Finding a Final Resting Place

 

While I've finally discovered that Aunt Rose died toward the end of 1937, that certainly doesn't mean that is the end of her story—not, at least, for family history research purposes. There are far too many gaps left in her story. Among them is that tiny detail of finding her final resting place.

There is nothing I've found online that confirms where that resting place might have been. Now that I've finally located the date of her death—not to mention, that key detail of what surname her burial records might have listed—I can begin that next research process.

Not finding any obituary for Aunt Rose, though she was survived not only by her third husband, Julius Hassinger, but by her younger brother, I had some searching still to do. While a copy of a New York State death index revealed the date of her death, I'm curious to see what was recorded for the names of Rose's parents—not to mention, discovering who the reporting party might have been. I doubt her third husband, to whom she was married for only three years, would have been able to correctly answer such questions—though her brother, my secretive paternal grandfather, might have been, if he'd be willing to break silence on his origins just this once.

Discovering what was surely the mangled married name of Rose's mother led me to one cemetery where Rose might have been buried, if she didn't have plans to be buried with Julius Hassinger, her current husband.
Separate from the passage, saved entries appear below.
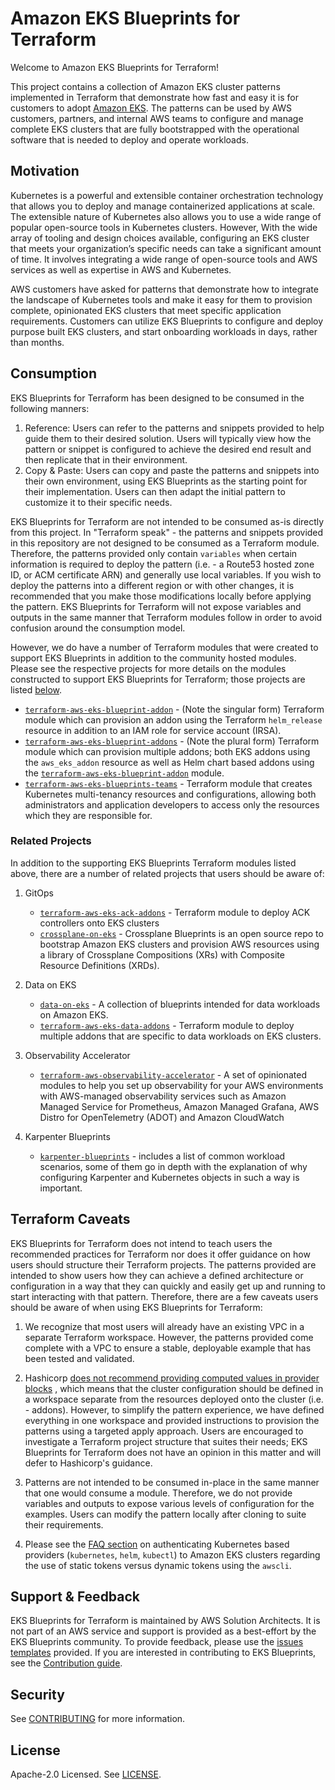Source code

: # Amazon EKS Blueprints for Terraform

Welcome to Amazon EKS Blueprints for Terraform!

This project contains a collection of Amazon EKS cluster patterns implemented in Terraform that
demonstrate how fast and easy it is for customers to adopt [Amazon EKS](https://aws.amazon.com/eks/).
The patterns can be used by AWS customers, partners, and internal AWS teams to configure and manage
complete EKS clusters that are fully bootstrapped with the operational software that is needed to
deploy and operate workloads.

## Motivation

Kubernetes is a powerful and extensible container orchestration technology that allows you to deploy
and manage containerized applications at scale. The extensible nature of Kubernetes also allows you
to use a wide range of popular open-source tools in Kubernetes clusters. However, With the wide array
of tooling and design choices available, configuring an EKS cluster that meets your organization’s
specific needs can take a significant amount of time. It involves integrating a wide range of
open-source tools and AWS services as well as expertise in AWS and Kubernetes.

AWS customers have asked for patterns that demonstrate how to integrate the landscape of Kubernetes
tools and make it easy for them to provision complete, opinionated EKS clusters that meet specific
application requirements. Customers can utilize EKS Blueprints to configure and deploy purpose built
EKS clusters, and start onboarding workloads in days, rather than months.

## Consumption

EKS Blueprints for Terraform has been designed to be consumed in the following manners:

1. Reference: Users can refer to the patterns and snippets provided to help guide them to their desired
solution. Users will typically view how the pattern or snippet is configured to achieve the desired
end result and then replicate that in their environment.
2. Copy & Paste: Users can copy and paste the patterns and snippets into their own environment, using
EKS Blueprints as the starting point for their implementation. Users can then adapt the initial pattern
to customize it to their specific needs.

EKS Blueprints for Terraform are not intended to be consumed as-is directly from this project. In
"Terraform speak" - the patterns and snippets provided in this repository are not designed to be consumed
as a Terraform module. Therefore, the patterns provided only contain `variables` when certain information
is required to deploy the pattern (i.e. - a Route53 hosted zone ID, or ACM certificate ARN) and generally
use local variables. If you wish to deploy the patterns into a different region or with other changes, it
is recommended that you make those modifications locally before applying the pattern. EKS Blueprints for
Terraform will not expose variables and outputs in the same manner that Terraform modules follow in
order to avoid confusion around the consumption model.

However, we do have a number of Terraform modules that were created to support
EKS Blueprints in addition to the community hosted modules. Please see the respective projects for more
details on the modules constructed to support EKS Blueprints for Terraform; those projects are listed
[below](https://aws-ia.github.io/terraform-aws-eks-blueprints/#related-projects).

- [`terraform-aws-eks-blueprint-addon`](https://github.com/aws-ia/terraform-aws-eks-blueprints-addon) -
(Note the singular form) Terraform module which can provision an addon using the Terraform
`helm_release` resource in addition to an IAM role for service account (IRSA).
- [`terraform-aws-eks-blueprint-addons`](https://github.com/aws-ia/terraform-aws-eks-blueprints-addons) -
(Note the plural form) Terraform module which can provision multiple addons; both EKS addons
using the `aws_eks_addon` resource as well as Helm chart based addons using the
[`terraform-aws-eks-blueprint-addon`](https://github.com/aws-ia/terraform-aws-eks-blueprints-addon) module.
- [`terraform-aws-eks-blueprints-teams`](https://github.com/aws-ia/terraform-aws-eks-blueprints-teams) -
Terraform module that creates Kubernetes multi-tenancy resources and configurations, allowing both
administrators and application developers to access only the resources which they are responsible for.

### Related Projects

In addition to the supporting EKS Blueprints Terraform modules listed above, there are a number of
related projects that users should be aware of:

1. GitOps

    - [`terraform-aws-eks-ack-addons`](https://github.com/aws-ia/terraform-aws-eks-ack-addons) -
  Terraform module to deploy ACK controllers onto EKS clusters
    - [`crossplane-on-eks`](https://github.com/awslabs/crossplane-on-eks) - Crossplane Blueprints
    is an open source repo to bootstrap Amazon EKS clusters and provision AWS resources using a
    library of Crossplane Compositions (XRs) with Composite Resource Definitions (XRDs).

2. Data on EKS

    - [`data-on-eks`](https://github.com/awslabs/data-on-eks) - A collection of blueprints intended
    for data workloads on Amazon EKS.
    - [`terraform-aws-eks-data-addons`](https://github.com/aws-ia/terraform-aws-eks-data-addons) -
    Terraform module to deploy multiple addons that are specific to data workloads on EKS clusters.

3. Observability Accelerator

    - [`terraform-aws-observability-accelerator`](https://github.com/aws-observability/terraform-aws-observability-accelerator) -
    A set of opinionated modules to help you set up observability for your AWS environments with
    AWS-managed observability services such as Amazon Managed Service for Prometheus, Amazon
    Managed Grafana, AWS Distro for OpenTelemetry (ADOT) and Amazon CloudWatch

4. Karpenter Blueprints
   - [`karpenter-blueprints`](https://github.com/aws-samples/karpenter-blueprints) - includes a list of common workload scenarios,
   some of them go in depth with the explanation of why configuring Karpenter and Kubernetes objects in such a way is important.

## Terraform Caveats

EKS Blueprints for Terraform does not intend to teach users the recommended practices for Terraform
nor does it offer guidance on how users should structure their Terraform projects. The patterns
provided are intended to show users how they can achieve a defined architecture or configuration
in a way that they can quickly and easily get up and running to start interacting with that pattern.
Therefore, there are a few caveats users should be aware of when using EKS Blueprints for Terraform:

1. We recognize that most users will already have an existing VPC in a separate Terraform workspace.
However, the patterns provided come complete with a VPC to ensure a stable, deployable example that
has been tested and validated.

2. Hashicorp [does not recommend providing computed values in provider blocks](https://github.com/hashicorp/terraform/issues/27785#issuecomment-780017326)
, which means that the cluster configuration should be defined in a workspace separate from the resources
deployed onto the cluster (i.e. - addons). However, to simplify the pattern experience, we have defined
everything in one workspace and provided instructions to provision the patterns using a targeted
apply approach. Users are encouraged to investigate a Terraform project structure that suites their needs;
EKS Blueprints for Terraform does not have an opinion in this matter and will defer to Hashicorp's guidance.

3. Patterns are not intended to be consumed in-place in the same manner that one would consume a module.
Therefore, we do not provide variables and outputs to expose various levels of configuration for the examples.
Users can modify the pattern locally after cloning to suite their requirements.

4. Please see the [FAQ section](https://aws-ia.github.io/terraform-aws-eks-blueprints/faq/#provider-authentication)
on authenticating Kubernetes based providers (`kubernetes`, `helm`, `kubectl`) to Amazon EKS clusters
regarding the use of static tokens versus dynamic tokens using the `awscli`.

## Support & Feedback

EKS Blueprints for Terraform is maintained by AWS Solution Architects. It is not part of an AWS
service and support is provided as a best-effort by the EKS Blueprints community. To provide feedback,
please use the [issues templates](https://github.com/aws-ia/terraform-aws-eks-blueprints/issues)
provided. If you are interested in contributing to EKS Blueprints, see the
[Contribution guide](https://github.com/aws-ia/terraform-aws-eks-blueprints/blob/main/CONTRIBUTING.md).

## Security

See [CONTRIBUTING](CONTRIBUTING.md#security-issue-notifications) for more information.

## License

Apache-2.0 Licensed. See [LICENSE](https://github.com/aws-ia/terraform-aws-eks-blueprints/blob/main/LICENSE).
That cemetery was the beautiful and historic Woodlawn Cemetery located in the northern portion of the Bronx, part of New York City. That was the cemetery, according to death records, where Rose laid her mother to rest after Anna's tragic demise in 1921, although searches through Find a Grave with several spelling variations yielded no results from the memorials posted there.

The Find a Grave memorials do include an entry—however, without any headstone photograph—for Rose's second husband, George Kober, and note an inscription stating "Husband of Rose." I can click a handy button at Find a Grave and request that a photo be taken, but I will first need to provide a burial location before sending that request. Since the only map of the cemetery I can find online dates back to 1912, that hardly helps. I will need to call the cemetery on a nice, quiet day midweek, when the office isn't quite so busy.

Still, though I can't find any mention of Rose herself in the Woodlawn entries at Find a Grave, I did notice that George's father, the senior George W. Kober, was also buried at Woodlawn. I'm hoping this detail indicates a family burial plot, in which case, I will ask for the names of everyone buried at that location, including Rose's mother Anna. Who knows what additional ways Anna's Polish surname might have been mangled in American records.

Finding this final resting place for both Rose and her mother Anna will help me gather those last few details I've been lacking. Perhaps that will provide a key to open the door for future searches. After all, this may be the last stop in the story of the end of their lives, but in genealogy, we are always working backwards in time. The answers from the end of the story may well be the information I need to unlock doors on the details of their life prior to their arrival in New York City.